Considering John Adams‘s current position within the American concert music scene—Pulitzer, Grammy, and Grawemeyer award-winner, member of the American Academy of Arts and Letters, holder of the Composer Chair at Carnegie Hall, recipient of numerous commissions from major orchestras and ensembles across the globe, including the New York Philharmonic-commissioned work to commemorate the events of September 11th—it is perhaps most fitting that Bay-area composer be named the inaugural winner of the $100,000 Michael Ludwig Nemmers Prize in Musical Composition, an award designed to honor a composer who “has significantly contributed to the direction of contemporary composition” based on his or her entire body of work, not just a select piece.
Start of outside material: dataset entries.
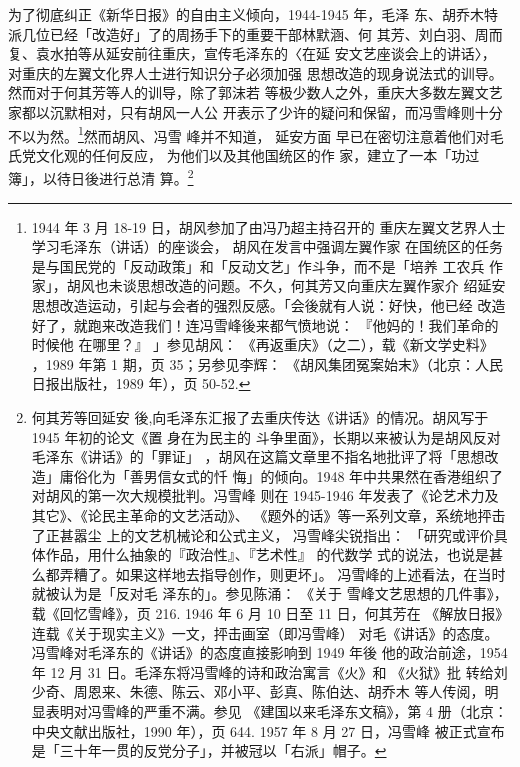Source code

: 为了彻底纠正《新华日报》的自由主义倾向，1944-1945 年，毛泽 东、胡乔木特
派几位已经「改造好」了的周扬手下的重要干部林默涵、何 其芳、刘白羽、周而
复、袁水拍等从延安前往重庆，宣传毛泽东的〈在延 安文艺座谈会上的讲话〉，
对重庆的左翼文化界人士进行知识分子必须加强 思想改造的现身说法式的训导。
然而对于何其芳等人的训导，除了郭沫若 等极少数人之外，重庆大多数左翼文艺
家都以沉默相对，只有胡风一人公 开表示了少许的疑问和保留，而冯雪峰则十分
不以为然。\footnote{ 1944 年 3 月 18-19 日，胡风参加了由冯乃超主持召开的
重庆左翼文艺界人士学习毛泽东（讲话）的座谈会， 胡风在发言中强调左翼作家
在国统区的任务是与国民党的「反动政策」和「反动文艺」作斗争，而不是「培养
工农兵 作家」，胡风也未谈思想改造的问题。不久，何其芳又向重庆左翼作家介
绍延安思想改造运动，引起与会者的强烈反感。「会後就有人说：好快，他已经
改造好了，就跑来改造我们！连冯雪峰後来都气愤地说： 『他妈的！我们革命的
时候他 在哪里？』 」参见胡风： 《再返重庆》（之二），载《新文学史料》
，1989 年第 1 期，页 35；另参见李辉： 《胡风集团冤案始末》（北京：人民
日报出版社，1989 年），页 50-52.  }然而胡风、冯雪 峰并不知道， 延安方面
早已在密切注意着他们对毛氏党文化观的任何反应， 为他们以及其他国统区的作
家，建立了一本「功过簿」，以待日後进行总清 算。\footnote{何其芳等回延安
後,向毛泽东汇报了去重庆传达《讲话》的情况。胡风写于 1945 年初的论文《置
身在为民主的 斗争里面》，长期以来被认为是胡风反对毛泽东《讲话》的「罪证」
，胡风在这篇文章里不指名地批评了将「思想改造」庸俗化为「善男信女式的忏
悔」的倾向。1948 年中共果然在香港组织了对胡风的第一次大规模批判。冯雪峰
则在 1945-1946 年发表了《论艺术力及其它》、《论民主革命的文艺活动》、
《题外的话》等一系列文章，系统地抨击了正甚嚣尘 上的文艺机械论和公式主义，
冯雪峰尖锐指出： 「研究或评价具体作品，用什么抽象的『政治性』、『艺术性』
的代数学 式的说法，也说是甚么都弄糟了。如果这样地去指导创作，则更坏」。
冯雪峰的上述看法，在当时就被认为是「反对毛 泽东的」。参见陈涌： 《关于
雪峰文艺思想的几件事》，载《回忆雪峰》，页 216. 1946 年 6 月 10 日至
11 日，何其芳在 《解放日报》连载《关于现实主义》一文，抨击画室（即冯雪峰）
对毛《讲话》的态度。冯雪峰对毛泽东的《讲话》的态度直接影响到 1949 年後
他的政治前途，1954 年 12 月 31 日。毛泽东将冯雪峰的诗和政治寓言《火》和
《火狱》批 转给刘少奇、周恩来、朱德、陈云、邓小平、彭真、陈伯达、胡乔木
等人传阅，明显表明对冯雪峰的严重不满。参见 《建国以来毛泽东文稿》，第 4
册（北京：中央文献出版社，1990 年），页 644. 1957 年 8 月 27 日，冯雪峰
被正式宣布 是「三十年一贯的反党分子」，并被冠以「右派」帽子。}

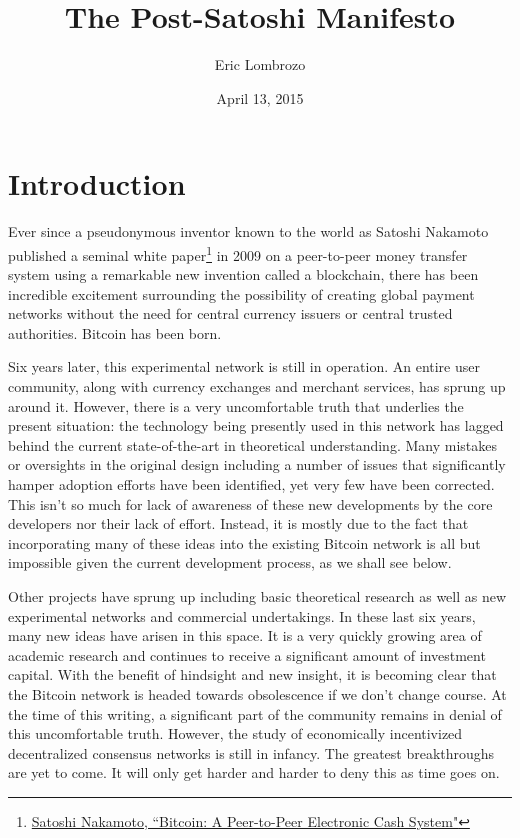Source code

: \documentclass{article}
\title{The Post-Satoshi Manifesto}
\author{Eric Lombrozo}
\date{April 13, 2015}
\begin{document}
\maketitle

\section*{Introduction}

Ever since a pseudonymous inventor known to the world as Satoshi Nakamoto published a seminal white paper\footnote{\href{https://bitcoin.org/bitcoin.pdf}{Satoshi Nakamoto, ``Bitcoin: A Peer-to-Peer Electronic Cash System"}} in 2009 on a peer-to-peer money transfer system using a remarkable new invention called a blockchain, there has been incredible excitement surrounding the possibility of creating global payment networks without the need for central currency issuers or central trusted authorities. Bitcoin has been born.

Six years later, this experimental network is still in operation. An entire user community, along with currency exchanges and merchant services, has sprung up around it. However, there is a very uncomfortable truth that underlies the present situation: the technology being presently used in this network has lagged behind the current state-of-the-art in theoretical understanding. Many mistakes or oversights in the original design including a number of issues that significantly hamper adoption efforts have been identified, yet very few have been corrected. This isn't so much for lack of awareness of these new developments by the core developers nor their lack of effort. Instead, it is mostly due to the fact that incorporating many of these ideas into the existing Bitcoin network is all but impossible given the current development process, as we shall see below.

Other projects have sprung up including basic theoretical research as well as new experimental networks and commercial undertakings. In these last six years, many new ideas have arisen in this space. It is a very quickly growing area of academic research and continues to receive a significant amount of investment capital. With the benefit of hindsight and new insight, it is becoming clear that the Bitcoin network is headed towards obsolescence if we don't change course. At the time of this writing, a significant part of the community remains in denial of this uncomfortable truth. However, the study of economically incentivized decentralized consensus networks is still in infancy. The greatest breakthroughs are yet to come. It will only get harder and harder to deny this as time goes on.
\end{document}
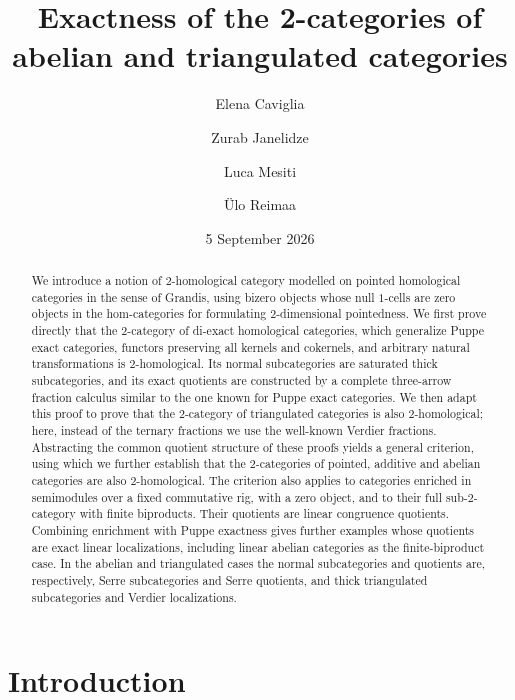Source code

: \documentclass[11pt,reqno,a4paper]{amsart}
\title[Exactness of the 2-categories of abelian and triangulated categories]{Exactness of the 2-categories of abelian and triangulated categories}
\author[E. Caviglia]{Elena Caviglia}
\author[Z. Janelidze]{Zurab Janelidze}
\author[L. Mesiti]{Luca Mesiti}
\author[\"U. Reimaa]{\"Ulo Reimaa}
\date{5 September 2026}
\theoremstyle{definition}
\theoremstyle{remark}
\newcommand{\0}{\mathbf{0}}
\renewcommand{\1}{\mathbf{1}}
\begin{document}
\begin{abstract}
We introduce a notion of $2$-homological category modelled on pointed homological categories in the sense of Grandis, using bizero objects whose null $1$-cells are zero objects in the hom-categories for formulating $2$-dimensional pointedness. We first prove directly that the $2$-category of di-exact homological categories, which generalize Puppe exact categories, functors preserving all kernels and cokernels, and arbitrary natural transformations is $2$-homological. Its normal subcategories are saturated thick subcategories, and its exact quotients are constructed by a complete three-arrow fraction calculus similar to the one known for Puppe exact categories. We then adapt this proof to prove that the $2$-category of triangulated categories is also $2$-homological; here, instead of the ternary fractions we use the well-known Verdier fractions. Abstracting the common quotient structure of these proofs yields a general criterion, using which we further establish that the $2$-categories of pointed, additive and abelian categories are also $2$-homological. The criterion also applies to categories enriched in semimodules over a fixed commutative rig, with a zero object, and to their full sub-$2$-category with finite biproducts. Their quotients are linear congruence quotients. Combining enrichment with Puppe exactness gives further examples whose quotients are exact linear localizations, including linear abelian categories as the finite-biproduct case. In the abelian and triangulated cases the normal subcategories and quotients are, respectively, Serre subcategories and Serre quotients, and thick triangulated subcategories and Verdier localizations.
\end{abstract}
\maketitle

\section*{Introduction}
\end{document}
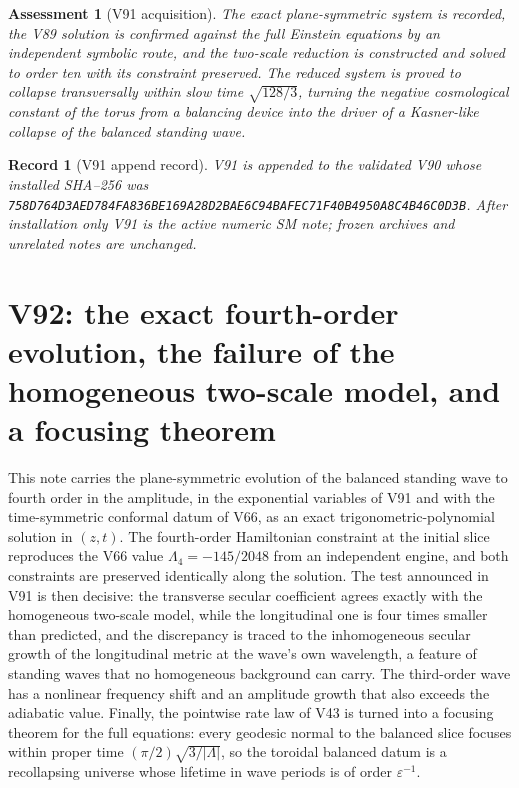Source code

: \documentclass[11pt]{article}
\newtheorem{assessment}[theorem]{Assessment}
\newtheorem{record}[theorem]{Record}
\theoremstyle{remark}
\begin{document}
\begin{assessment}[V91 acquisition]
\label{ass:v19v91}
The exact plane-symmetric system is recorded, the V89 solution is
confirmed against the full Einstein equations by an independent
symbolic route, and the two-scale reduction is constructed and solved
to order ten with its constraint preserved.  The reduced system is
proved to collapse transversally within slow time \(\sqrt{128/3}\),
turning the negative cosmological constant of the torus from a
balancing device into the driver of a Kasner-like collapse of the
balanced standing wave.
\end{assessment}

\begin{record}[V91 append record]
\label{rec:v19v91}
V91 is appended to the validated V90 whose installed SHA--256 was
\texttt{758D764D3AED784FA836BE169A28D2BAE6C94BAFEC71F40B4950A8C4B46C0D3B}.
After installation only V91 is the active numeric SM note; frozen
archives and unrelated notes are unchanged.
\end{record}


\section{V92: the exact fourth-order evolution, the failure of the homogeneous two-scale model, and a focusing theorem}
\label{sec:v19v92}

This note carries the plane-symmetric evolution of the balanced
standing wave to fourth order in the amplitude, in the exponential
variables of V91 and with the time-symmetric conformal datum of
V66, as an exact trigonometric-polynomial solution in \((z,t)\).  The
fourth-order Hamiltonian constraint at the initial slice reproduces
the V66 value \(\Lambda_4=-145/2048\) from an independent engine, and
both constraints are preserved identically along the solution.  The
test announced in V91 is then decisive: the transverse secular
coefficient agrees exactly with the homogeneous two-scale model,
while the longitudinal one is four times smaller than predicted, and
the discrepancy is traced to the inhomogeneous secular growth of the
longitudinal metric at the wave's own wavelength, a feature of
standing waves that no homogeneous background can carry.  The
third-order wave has a nonlinear frequency shift and an amplitude
growth that also exceeds the adiabatic value.  Finally, the pointwise
rate law of V43 is turned into a focusing theorem for the full
equations: every geodesic normal to the balanced slice focuses within
proper time \((\pi/2)\sqrt{3/|\Lambda|}\), so the toroidal balanced
datum is a recollapsing universe whose lifetime in wave periods is of
order \(\varepsilon^{-1}\).
\end{document}
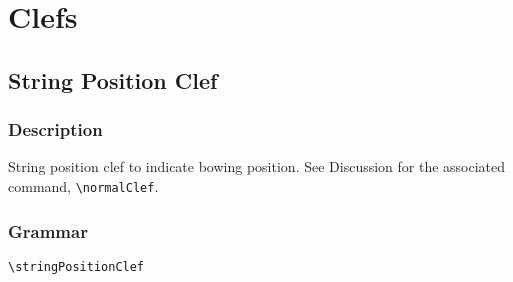 

\chapter {Clefs}


\section {String Position Clef}
\hfill
{}
\hfill

\subsection{Description}
String position clef to indicate bowing position. See Discussion for the associated command, \verb|\normalClef|.

\subsection{Grammar}
\begin{verbatim}
\stringPositionClef 
\end{verbatim}
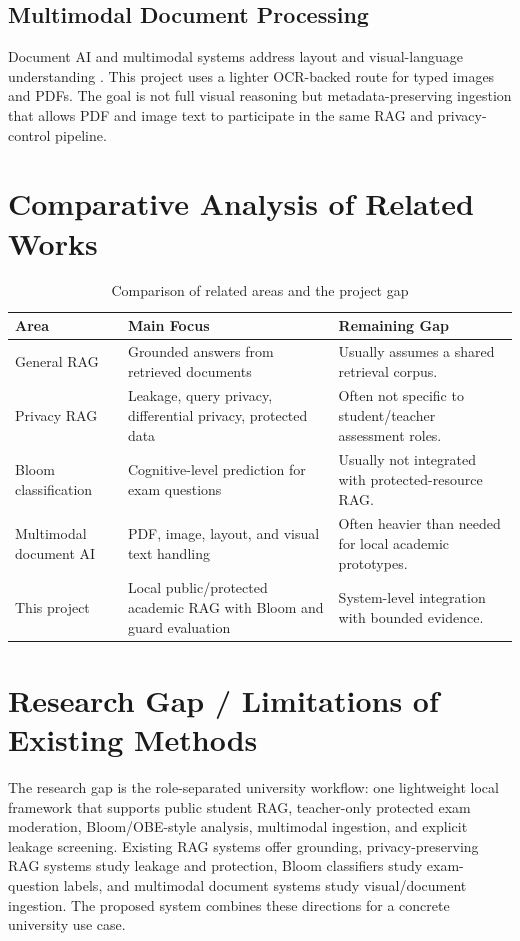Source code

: \subsection{Multimodal Document Processing}
Document AI and multimodal systems address layout and visual-language understanding \cite{huang2022layoutlmv3,liu2023llava}. This project uses a lighter OCR-backed route for typed images and PDFs. The goal is not full visual reasoning but metadata-preserving ingestion that allows PDF and image text to participate in the same RAG and privacy-control pipeline.

\section{Comparative Analysis of Related Works}

\begin{table}[H]
\centering
\caption{Comparison of related areas and the project gap}
\label{tab:related_gap_report}
\begin{tabular}{p{}p{}p{}}
\toprule
\textbf{Area} & \textbf{Main Focus} & \textbf{Remaining Gap} \\
\midrule
General RAG & Grounded answers from retrieved documents & Usually assumes a shared retrieval corpus. \\
Privacy RAG & Leakage, query privacy, differential privacy, protected data & Often not specific to student/teacher assessment roles. \\
Bloom classification & Cognitive-level prediction for exam questions & Usually not integrated with protected-resource RAG. \\
Multimodal document AI & PDF, image, layout, and visual text handling & Often heavier than needed for local academic prototypes. \\
This project & Local public/protected academic RAG with Bloom and guard evaluation & System-level integration with bounded evidence. \\
\bottomrule
\end{tabular}
\end{table}

\section{Research Gap / Limitations of Existing Methods}

The research gap is the role-separated university workflow: one lightweight local framework that supports public student RAG, teacher-only protected exam moderation, Bloom/OBE-style analysis, multimodal ingestion, and explicit leakage screening. Existing RAG systems offer grounding, privacy-preserving RAG systems study leakage and protection, Bloom classifiers study exam-question labels, and multimodal document systems study visual/document ingestion. The proposed system combines these directions for a concrete university use case.

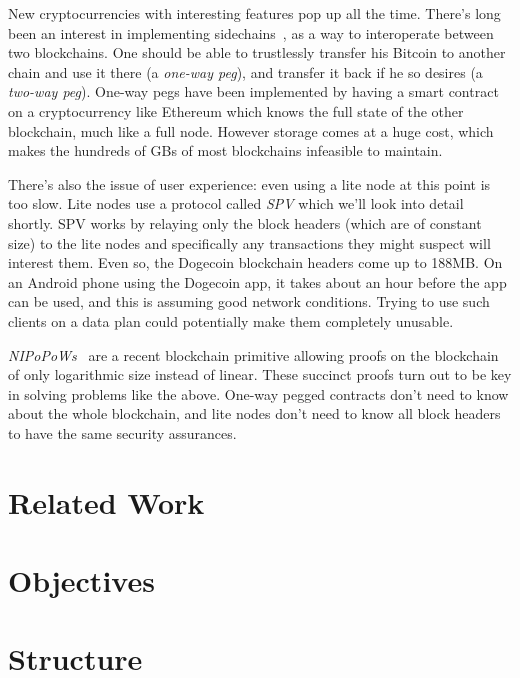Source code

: New cryptocurrencies with interesting features pop up all the time. There's long been an interest in implementing sidechains~\cite{sidechains}, as a way to interoperate between two blockchains. One should be able to trustlessly transfer his Bitcoin to another chain and use it there (a \emph{one-way peg}), and transfer it back if he so desires (a \emph{two-way peg}). One-way pegs have been implemented by having a smart contract on a cryptocurrency like Ethereum which knows the full state of the other blockchain, much like a full node. However storage comes at a huge cost, which makes the hundreds of GBs of most blockchains infeasible to maintain.

There's also the issue of user experience: even using a lite node at this point is too slow. Lite nodes use a protocol called \emph{SPV} which we'll look into detail shortly. SPV works by relaying only the block headers (which are of constant size) to the lite nodes and specifically any transactions they might suspect will interest them. Even so, the Dogecoin blockchain headers come up to 188MB. On an Android phone using the Dogecoin app, it takes about an hour before the app can be used, and this is assuming good network conditions. Trying to use such clients on a data plan could potentially make them completely unusable.

\emph{NIPoPoWs}~\cite{nipopows} are a recent blockchain primitive allowing proofs on the blockchain of only logarithmic size instead of linear. These succinct proofs turn out to be key in solving problems like the above. One-way pegged contracts don't need to know about the whole blockchain, and lite nodes don't need to know all block headers to have the same security assurances.

\section{Related Work}
\section{Objectives}
\section{Structure}

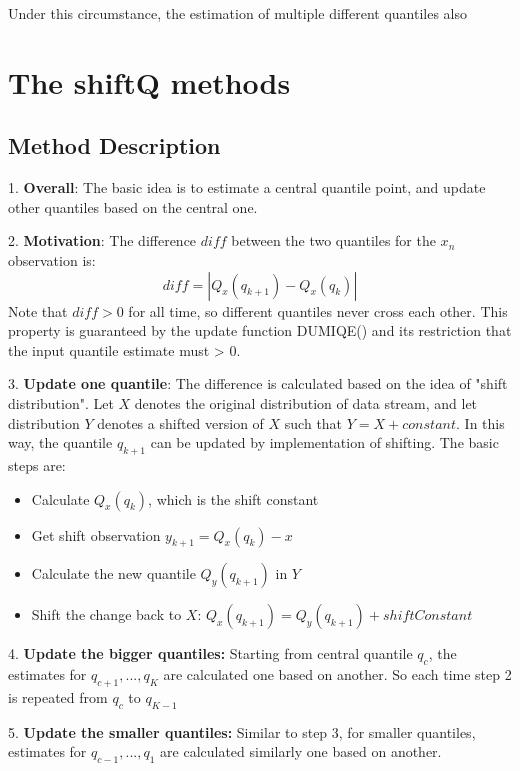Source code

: Under this circumstance, the estimation of multiple different quantiles also 

\iffalse

\section{The shiftQ methods}
\label{sec: multi_shiftQ}

\subsection{Method Description}

1. \textbf{Overall}: The basic idea is to estimate a central quantile point, and update other quantiles based on the central one. 

2. \textbf{Motivation}: The difference $diff$ between the two quantiles for the $x_{n}$ observation is:
$$
diff = |Q_x(q_{k+1}) - Q_x(q_k)|
$$
    Note that $diff > 0$ for all time, so different quantiles never cross each other. This property is guaranteed by the update function DUMIQE() and its restriction that the input quantile estimate must > 0.

3. \textbf{Update one quantile}: The difference is calculated based on the idea of "shift distribution". Let $X$ denotes the original distribution of data stream, and let distribution $Y$ denotes a shifted version of $X$ such that $Y = X + constant$. In this way, the quantile $q_{k+1}$ can be updated by implementation of shifting. The basic steps are:
\begin{itemize}
    \item Calculate $Q_x(q_k)$, which is the shift constant
    \item Get shift observation $y_{k+1} =  Q_x(q_k) - x$
    \item Calculate the new quantile $Q_y(q_{k+1})$ in $Y$
    \item Shift the change back to $X$: $Q_x(q_{k+1}) = Q_y(q_{k+1}) + shiftConstant$
\end{itemize}

4. \textbf{Update the bigger quantiles:} Starting from central quantile $q_c$, the estimates for $q_{c+1}, ..., q_{K}$ are calculated one based on another. So each time step 2 is repeated from $q_c$ to $q_{K-1}$

5. \textbf{Update the smaller quantiles:} Similar to step 3, for smaller quantiles, estimates for $q_{c-1}, ..., q_{1}$ are calculated similarly one based on another.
Adams was cited by the anonymous, three-member selection committee for “his fusing of a wide range of styles into a voice entirely new and distinctive, and for his connection to and reflection of the world around us,” the latter perhaps a direct reference to Adams’s groundbreaking and sometimes controversial works with ties current political events and recent history such as The Death of Klinghoffer, Nixon in China, I Was Looking at the Ceiling and Then I Saw the Sky, and Pulitzer Prize-winning On the Transmigration of Souls. In addition to the cash award, he receives a performance of one of his works by the Chicago Symphony Orchestra during the 2005-2006 season and will serve a residency at Northwestern University School of Music.
When the announcement was made Adams commented that he was “tremendously honored” to receive the award and noted that he is especially looking forward to the residency aspect of the prize, as “spending significant time with students is something I have missed very much in recent years.”
Northwestern University administers the prize (in addition to two other Nemmers prizes—the Erwin Plein Nemmers Prize in Mathematics and the Frederic E. Nemmers Prize in Economics, both awarded since 1994). Northwestern School of Music Dean Toni-Marie Montgomery expressed her support of Adams’s selection for the first Nemmers prize in music. “As one of the most performed living American composers,” Montgomery noted, “it is clear that he has captured the imagination of both musicians and audiences. His presence on our campus will be of great interest and benefit to students, faculty, and the Chicago community.”
Northwestern University President Henry S. Bienen has high hopes for the award’s future and thinks things are definitely off to strong start. “We hope that the Nemmers Prize in Musical Composition will become one of classical music’s signature honors. With the receipt of nominations of distinguished individuals throughout the world, we seem well on the way to achieving our goal.”